** The task **
Every line of the data below that holds the string "specified" needs to be reported.

** Given records **
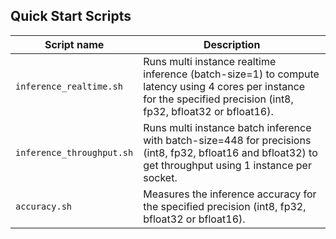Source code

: <!--- 40. Quick Start Scripts -->
## Quick Start Scripts

| Script name | Description |
|-------------|-------------|
| `inference_realtime.sh` | Runs multi instance realtime inference (batch-size=1) to compute latency using 4 cores per instance for the specified precision (int8, fp32, bfloat32 or bfloat16). |
| `inference_throughput.sh` | Runs multi instance batch inference with batch-size=448 for precisions (int8, fp32, bfloat16 and bfloat32) to get throughput using 1 instance per socket. |
| `accuracy.sh` | Measures the inference accuracy for the specified precision (int8, fp32, bfloat32 or bfloat16). |
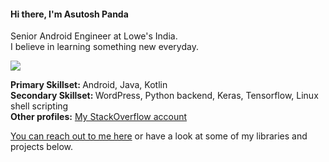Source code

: #### Hi there, I'm Asutosh Panda 
Senior Android Engineer at Lowe's India. <br/>
I believe in learning something new everyday.

![](https://komarev.com/ghpvc/?username=Asutosh11)

<b>Primary Skillset: </b> Android, Java, Kotlin <br/>
<b>Secondary Skillset: </b>WordPress, Python backend, Keras, Tensorflow, Linux shell scripting <br/>
<b>Other profiles:</b>
<a href = "https://stackoverflow.com/users/1439968/asutosh-panda" target="_blank">My StackOverflow account</a>

<a href = "https://www.linkedin.com/in/asutosh-panda/" target="_blank">You can reach out to me here</a> or have a look at some of my libraries and projects below.
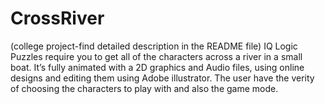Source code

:# CrossRiver
(college project-find detailed description in the README file) IQ Logic Puzzles require you to get all of the characters across a river in a small boat. It’s fully animated with a 2D graphics and Audio files, using online designs and editing them using Adobe illustrator. The user have the verity of choosing the characters to play with and also the game mode.
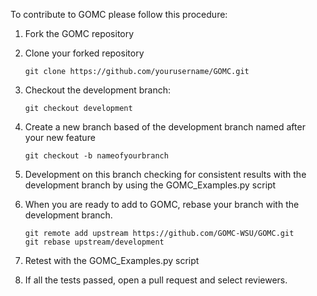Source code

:To contribute to GOMC please follow this procedure:

1)  Fork the GOMC repository

2)  Clone your forked repository

        git clone https://github.com/yourusername/GOMC.git

2)  Checkout the development branch:

        git checkout development

3)  Create a new branch based of the development branch named after your new feature

        git checkout -b nameofyourbranch

4)  Development on this branch checking for consistent results with the development branch by using the GOMC_Examples.py script

5)  When you are ready to add to GOMC, rebase your branch with the development branch.

        git remote add upstream https://github.com/GOMC-WSU/GOMC.git
        git rebase upstream/development

6)  Retest with the GOMC_Examples.py script

7)  If all the tests passed, open a pull request and select reviewers.
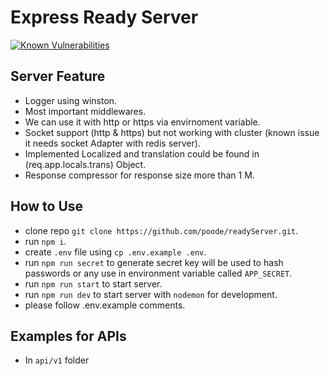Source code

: # Express Ready Server

[![Known Vulnerabilities](https://snyk.io//test/github/poode/readyServer/badge.svg?targetFile=package.json)](https://snyk.io//test/github/poode/readyServer?targetFile=package.json)

## Server Feature

* Logger using winston.
* Most important middlewares.
* We can use it with http or https via envirnoment variable.
* Socket support (http & https) but not working with cluster (known issue it needs socket Adapter with redis server).
* Implemented Localized and translation could be found in (req.app.locals.trans) Object.
* Response compressor for response size more than 1 M.

## How to Use

* clone repo `git clone https://github.com/poode/readyServer.git`.
* run `npm i`.
* create `.env` file using `cp .env.example .env`.
* run `npm run secret` to generate secret key will be used to hash passwords or any use in environment variable called `APP_SECRET`.
* run `npm run start` to start server.
* run `npm run dev` to start server with `nodemon` for development.
* please follow .env.example comments.

## Examples for APIs

* In `api/v1` folder
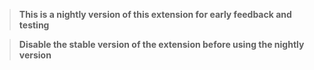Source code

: > **This is a nightly version of this extension for early feedback and testing**

> **Disable the stable version of the extension before using the nightly version**
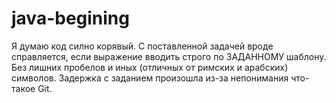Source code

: # java-begining
Я думаю код силно корявый. С поставленной задачей вроде справляется, если выражение вводить строго по ЗАДАННОМУ шаблону. Без лишних пробелов и иных (отличных от римских и арабских) символов.
Задержка с заданием произошла из-за непонимания что-такое Git.
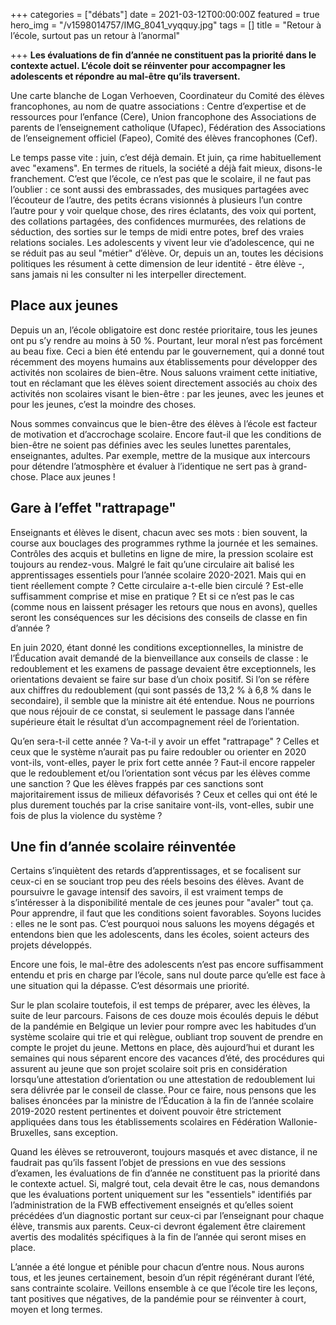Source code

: +++
categories = ["débats"]
date = 2021-03-12T00:00:00Z
featured = true
hero_img = "/v1598014757/IMG_8041_vyqquy.jpg"
tags = []
title = "Retour à l’école, surtout pas un retour à l’anormal"

+++
**Les évaluations de fin d’année ne constituent pas la priorité dans le contexte actuel. L’école doit se réinventer pour accompagner les adolescents et répondre au mal-être qu’ils traversent.**

Une carte blanche de Logan Verhoeven, Coordinateur du Comité des élèves francophones, au nom de quatre associations : Centre d’expertise et de ressources pour l’enfance (Cere), Union francophone des Associations de parents de l’enseignement catholique (Ufapec), Fédération des Associations de l’enseignement officiel (Fapeo), Comité des élèves francophones (Cef).

Le temps passe vite : juin, c’est déjà demain. Et juin, ça rime habituellement avec "examens". En termes de rituels, la société a déjà fait mieux, disons-le franchement. C’est que l’école, ce n’est pas que le scolaire, il ne faut pas l’oublier : ce sont aussi des embrassades, des musiques partagées avec l’écouteur de l’autre, des petits écrans visionnés à plusieurs l’un contre l’autre pour y voir quelque chose, des rires éclatants, des voix qui portent, des collations partagées, des confidences murmurées, des relations de séduction, des sorties sur le temps de midi entre potes, bref des vraies relations sociales. Les adolescents y vivent leur vie d’adolescence, qui ne se réduit pas au seul "métier" d’élève. Or, depuis un an, toutes les décisions politiques les résument à cette dimension de leur identité - être élève -, sans jamais ni les consulter ni les interpeller directement.

## Place aux jeunes

Depuis un an, l’école obligatoire est donc restée prioritaire, tous les jeunes ont pu s’y rendre au moins à 50 %. Pourtant, leur moral n’est pas forcément au beau fixe. Ceci a bien été entendu par le gouvernement, qui a donné tout récemment des moyens humains aux établissements pour développer des activités non scolaires de bien-être. Nous saluons vraiment cette initiative, tout en réclamant que les élèves soient directement associés au choix des activités non scolaires visant le bien-être : par les jeunes, avec les jeunes et pour les jeunes, c’est la moindre des choses.

Nous sommes convaincus que le bien-être des élèves à l’école est facteur de motivation et d’accrochage scolaire. Encore faut-il que les conditions de bien-être ne soient pas définies avec les seules lunettes parentales, enseignantes, adultes. Par exemple, mettre de la musique aux intercours pour détendre l’atmosphère et évaluer à l’identique ne sert pas à grand-chose. Place aux jeunes !

## Gare à l’effet "rattrapage"

Enseignants et élèves le disent, chacun avec ses mots : bien souvent, la course aux bouclages des programmes rythme la journée et les semaines. Contrôles des acquis et bulletins en ligne de mire, la pression scolaire est toujours au rendez-vous. Malgré le fait qu’une circulaire ait balisé les apprentissages essentiels pour l’année scolaire 2020-2021. Mais qui en tient réellement compte ? Cette circulaire a-t-elle bien circulé ? Est-elle suffisamment comprise et mise en pratique ? Et si ce n’est pas le cas (comme nous en laissent présager les retours que nous en avons), quelles seront les conséquences sur les décisions des conseils de classe en fin d’année ?

En juin 2020, étant donné les conditions exceptionnelles, la ministre de l’Éducation avait demandé de la bienveillance aux conseils de classe : le redoublement et les examens de passage devaient être exceptionnels, les orientations devaient se faire sur base d’un choix positif. Si l’on se réfère aux chiffres du redoublement (qui sont passés de 13,2 % à 6,8 % dans le secondaire), il semble que la ministre ait été entendue. Nous ne pourrions que nous réjouir de ce constat, si seulement le passage dans l’année supérieure était le résultat d’un accompagnement réel de l’orientation.

Qu’en sera-t-il cette année ? Va-t-il y avoir un effet "rattrapage" ? Celles et ceux que le système n’aurait pas pu faire redoubler ou orienter en 2020 vont-ils, vont-elles, payer le prix fort cette année ? Faut-il encore rappeler que le redoublement et/ou l’orientation sont vécus par les élèves comme une sanction ? Que les élèves frappés par ces sanctions sont majoritairement issus de milieux défavorisés ? Ceux et celles qui ont été le plus durement touchés par la crise sanitaire vont-ils, vont-elles, subir une fois de plus la violence du système ?

## Une fin d’année scolaire réinventée

Certains s’inquiètent des retards d’apprentissages, et se focalisent sur ceux-ci en se souciant trop peu des réels besoins des élèves. Avant de poursuivre le gavage intensif des savoirs, il est vraiment temps de s’intéresser à la disponibilité mentale de ces jeunes pour "avaler" tout ça. Pour apprendre, il faut que les conditions soient favorables. Soyons lucides : elles ne le sont pas. C’est pourquoi nous saluons les moyens dégagés et entendons bien que les adolescents, dans les écoles, soient acteurs des projets développés.

Encore une fois, le mal-être des adolescents n’est pas encore suffisamment entendu et pris en charge par l’école, sans nul doute parce qu’elle est face à une situation qui la dépasse. C’est désormais une priorité.

Sur le plan scolaire toutefois, il est temps de préparer, avec les élèves, la suite de leur parcours. Faisons de ces douze mois écoulés depuis le début de la pandémie en Belgique un levier pour rompre avec les habitudes d’un système scolaire qui trie et qui relègue, oubliant trop souvent de prendre en compte le projet du jeune. Mettons en place, dès aujourd’hui et durant les semaines qui nous séparent encore des vacances d’été, des procédures qui assurent au jeune que son projet scolaire soit pris en considération lorsqu’une attestation d’orientation ou une attestation de redoublement lui sera délivrée par le conseil de classe. Pour ce faire, nous pensons que les balises énoncées par la ministre de l’Éducation à la fin de l’année scolaire 2019-2020 restent pertinentes et doivent pouvoir être strictement appliquées dans tous les établissements scolaires en Fédération Wallonie-Bruxelles, sans exception.

Quand les élèves se retrouveront, toujours masqués et avec distance, il ne faudrait pas qu’ils fassent l’objet de pressions en vue des sessions d’examen, les évaluations de fin d’année ne constituent pas la priorité dans le contexte actuel. Si, malgré tout, cela devait être le cas, nous demandons que les évaluations portent uniquement sur les "essentiels" identifiés par l’administration de la FWB effectivement enseignés et qu’elles soient précédées d’un diagnostic portant sur ceux-ci par l’enseignant pour chaque élève, transmis aux parents. Ceux-ci devront également être clairement avertis des modalités spécifiques à la fin de l’année qui seront mises en place.

L’année a été longue et pénible pour chacun d’entre nous. Nous aurons tous, et les jeunes certainement, besoin d’un répit régénérant durant l’été, sans contrainte scolaire. Veillons ensemble à ce que l’école tire les leçons, tant positives que négatives, de la pandémie pour se réinventer à court, moyen et long termes.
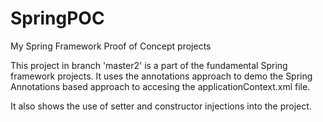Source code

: # SpringPOC
My Spring Framework Proof of Concept projects

This project in branch 'master2' is a part of the fundamental Spring framework projects.
It uses the annotations approach to demo the Spring Annotations based approach to accesing the applicationContext.xml file.

It also shows the use of setter and constructor injections into the project.


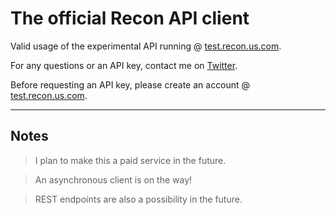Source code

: # The official Recon API client

Valid usage of the experimental API running @ [test.recon.us.com](https://test.recon.us.com).

For any questions or an API key, contact me on [Twitter](https://twitter.com/rec0ndev).

Before requesting an API key, please create an account @ [test.recon.us.com](https://test.recon.us.com).


-----


## Notes

> I plan to make this a paid service in the future.

> An asynchronous client is on the way!

> REST endpoints are also a possibility in the future.
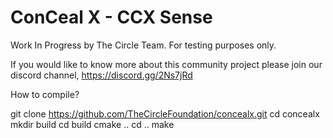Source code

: 
# ConCeal X - CCX Sense

Work In Progress by The Circle Team. For testing purposes only.

If you would like to know more about this community project please join our discord channel,
https://discord.gg/2Ns7jRd


How to compile?

git clone https://github.com/TheCircleFoundation/concealx.git
cd concealx
mkdir build
cd build
cmake ..
cd ..
make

** Your solution **
| `inference_realtime.sh` | Runs multi instance realtime inference (batch-size=1) to compute latency using 4 cores per instance for the specified precision (int8, fp32, bfloat32 or bfloat16). |
| `accuracy.sh` | Measures the inference accuracy for the specified precision (int8, fp32, bfloat32 or bfloat16). |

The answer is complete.